In calling attention to the failures of UK immigration policy, I do not advocate for abandoning immigration law entirely; indeed, governments must prevent landlords and employers from exploiting noncitizens. If migrants are systematically denied legal rights, a growing population of people will be forced to put up with poor rental conditions and substandard wages, a trend which sets the stage for rental exploitation and wage cuts across the board, weakening protections for all. As the history of financialisation shows, it is the deregulation of the nation’s wealthiest—not its most vulnerable—that produces social instability and economic crisis.
Yet, while the government allows international capital to use its local housing market as a source for capital gains, it does not allow the same freedoms to people from abroad, and particularly not the people who need it the most, those fleeing from war and crushing poverty. But there are positive changes. Research shows that each generation is more positive towards immigration than the one that came before (
McLaren et al. 2021). At the same time, a record high number of 18–24-year-olds rank housing as their number one concern (
Foster et al. 2024). The next generation is accurately assessing the nature of the UK’s economic problems, and this is a sign of progress.
Rather than encouraging capital investment in luxury housing, what the country needs is substantive investment in affordable homes, social homes, and robust renter reform that keeps rents from skyrocketing and protects tenant’s rights. Housing must be thought of not as a commodity to be traded and sold, but as an essential service and need to which all should be entitled.
Building dignity: addressing the UK’s accessible housing crisis
Shani Dhanda
Accessible housing is a basic human right, yet in the UK, it remains out of reach for many, particularly disabled and older people. International law reinforces this right: the Convention on the Rights of Persons with Disabilities (CRPD, Article 28(1)) guarantees disabled individuals access to adequate housing as part of a decent standard of living, while the International Covenant on Economic, Social and Cultural Rights (ICESCR, Article 11(1)) recognises housing as a fundamental component of overall well-being.

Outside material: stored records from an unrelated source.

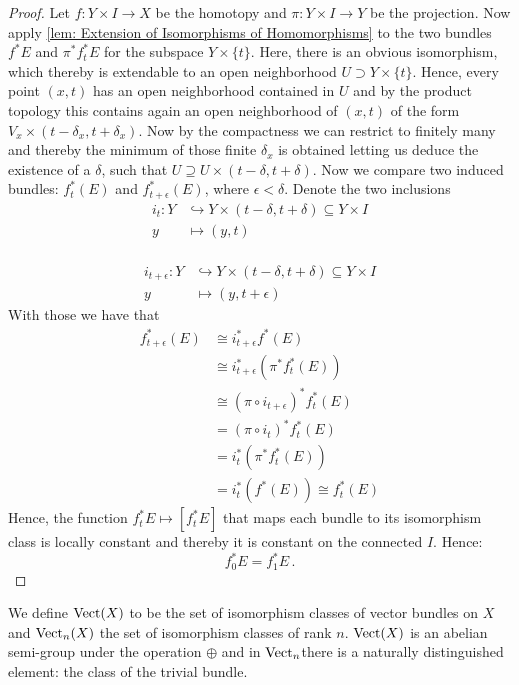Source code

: \begin{proof}
	Let $f:Y\times I\to X$ be the homotopy and $\pi:Y\times I \to Y$ be the projection. Now apply \ref{lem: Extension of Isomorphisms of Homomorphisms} to the two bundles $f^*E$ and $\pi^*f_t^*E$ for the subspace $Y \times \{t\}$. Here, there is an obvious isomorphism, which thereby is extendable to an open neighborhood $U\supset Y\times \{t\}$.
	Hence, every point $(x,t)$ has an open neighborhood contained in $U$ and by the product topology this contains again an open neighborhood of $(x,t)$ of the form $V_x\times (t-\delta_x,t+\delta_x)$. Now by the compactness we can restrict to finitely many and thereby the minimum of those finite $\delta_x$ is obtained letting us deduce the existence of a $\delta$, such that $U\supseteq U\times (t-\delta,t+\delta)$.
	Now we compare two induced bundles: $f_t^*(E)$ and $f_{t+\epsilon}^*(E)$, where $\epsilon <\delta$. Denote the two inclusions 
	\begin{align*}
		i_t:Y&\hookrightarrow Y\times (t-\delta,t+\delta)\subseteq Y\times I \\
		y    &\mapsto (y,t)\\
	\end{align*}
	
	\begin{align}
		i_{t+\epsilon}:Y&\hookrightarrow Y\times (t-\delta,t+\delta)\subseteq Y\times I \\
		y    &\mapsto (y,t+\epsilon)
	\end{align}
	With those we have that
	\begin{align*}
		f_{t+\epsilon}^*(E)&\cong i_{t+\epsilon}^*f^*(E)\\
		&\cong i_{t+\epsilon}^*(\pi^*f_t^*(E)) \\
		&\cong (\pi\circ i_{t+\epsilon})^*f_t^*(E)\\
		&= (\pi\circ i_t)^*f_t^*(E)\\
		&= i_t^*(\pi^*f_t^*(E))\\
		&=i_t^*(f^*(E))\cong f_t^*(E)
	\end{align*}
	Hence, the function $f^*_tE \mapsto [f^*_t E]$ that maps each bundle to its isomorphism class is locally constant and thereby it is constant on the connected $I$. Hence:
	\begin{equation*}
		f^*_0E=f^*_1E\, .
	\end{equation*}
\end{proof}
\begin{definition}\label{def: The Set of Isomorphism Classes}
	We define $\operatorname{\mathrm{Vect}}(X)$ to be the set of isomorphism classes of vector bundles on $X$ and $\operatorname{\mathrm{Vect}}_n(X)$ the set of isomorphism classes of rank $n$. $\operatorname{\mathrm{Vect}}(X)$ is an abelian semi-group under the operation $\oplus$ and in $\operatorname{\mathrm{Vect}}_n $there is a naturally distinguished element: the class of the trivial bundle.
\end{definition}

These legal frameworks underscore the pressing need for stronger accessible housing policies in the UK.
This issue represents a social and health challenge and an urgent human rights concern. With over sixteen million people in the UK living with some form of disability, and nearly half of them over pension age, the lack of accessible housing has far-reaching consequences. What is often overlooked, however, is that 83 per cent of disabled people acquire their disability during their working years. This staggering statistic raises an important question: why are we not designing homes that meet the needs of our future selves?
An accident, illness, or change in health can instantly transform a person’s life. The house that was once familiar and easy to navigate can quickly become an obstacle course. For disabled people, our homes should be sanctuaries, especially if the outside world is not accessible for our needs. Our homes should be a place of safety and independence. Yet, when the environment around us becomes a barrier, the home that should provide security becomes a source of frustration. This is not just a policy issue; it’s about the dignity and autonomy of people to live safely and independently. Without accessible housing, many are forced into care homes—sometimes even in their younger years—because their homes no longer meet their needs.
For those who live with a disability from birth, like myself, the struggle is constant. While I’ve become adept at finding workarounds in an environment not built with me in mind, the reality is that it’s the environment itself that limits my ability to live fully, not my health condition. Imagine navigating your home with narrow doorways, stairs that block entire floors, and bathrooms that aren’t designed to accommodate mobility aids. These challenges are not hypothetical—they are the daily reality for hundreds of thousands of people in unsuitable housing.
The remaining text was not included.